When the debate on house courses began last spring in the Committee on General Education, their originator, Bruce Chalmers, Master of Winthrop House, was away on leave. He said last week that he is as convinced as ever of the value of house courses and he sounds unimpressed by any of the arguments advanced against them.
If the seminars really are changing the character of the houses, it is all for the best, Chalmers argues.

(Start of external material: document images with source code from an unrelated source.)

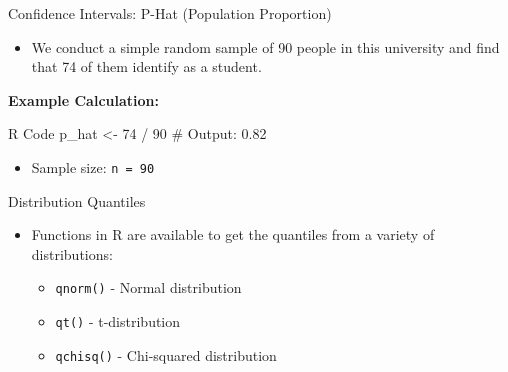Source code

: \documentclass{beamer}
\begin{document}
\begin{frame}{Confidence Intervals: P-Hat (Population Proportion)}
    \begin{itemize}
        \item We conduct a simple random sample of 90 people in this university and find that 74 of them identify as a student.
    \end{itemize}

    \textbf{Example Calculation:}
    \begin{block}{R Code}
p_hat <- 74 / 90
# Output: 0.82
    \end{block}
    
    \begin{itemize}
        \item Sample size: \texttt{n = 90}
    \end{itemize}
\end{frame}

\begin{frame}{Distribution Quantiles}
    \begin{itemize}
        \item Functions in R are available to get the quantiles from a variety of distributions:
        \begin{itemize}
            \item \texttt{qnorm()} - Normal distribution
            \item \texttt{qt()} - t-distribution
            \item \texttt{qchisq()} - Chi-squared distribution
        \end{itemize}
    \end{itemize}
\end{frame}
\end{document}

He says that A. Lawrence Lowell's conception of the houses as purely social rather than academic units is as anachronistic as the idea that house libraries should be gentlemen's reading rooms, and that the traditional separation of "intellectual" activity in the houses from "academics" serves no useful function.
CHALMERS admits to ideas about General Education "which to some of my colleagues are subversive." The program, he says, "ought to move in the direction of relevance, and confront undergraduates with problems that relate to the real world. A good case can be made for this work being done by relatively young instructors.
"Traditionalists don't like to see this contemporary stuff. There are still some mutterings that General Education is really about cultural heritage. I think it ought to be about now rather than then."
Just how the Faculty will go about passing judgment on house courses is not yet clear. Last spring Dean Ford created a committee chaired by George C. Homans, professor of Sociology, to study the role of Faculty in the Houses, and it seems probable that this group will consider house courses as well as less formal ways of pulling faculty members into the houses.
The logistical arguments against the courses are as yet unproven, and the theoretical ones seem adequately answered by Chalmers. It is difficult to believe that a Faculty which this fall approved two "radical critiques" courses virtually controlled by students, will jealously withhold the privilege of giving Gen Ed courses from instructors and teaching fellows. It is difficult to believe that traditionalists will predominate and quash an experiment that has so far been so popular with students. Difficult to believe, but a little bit frightening all the same.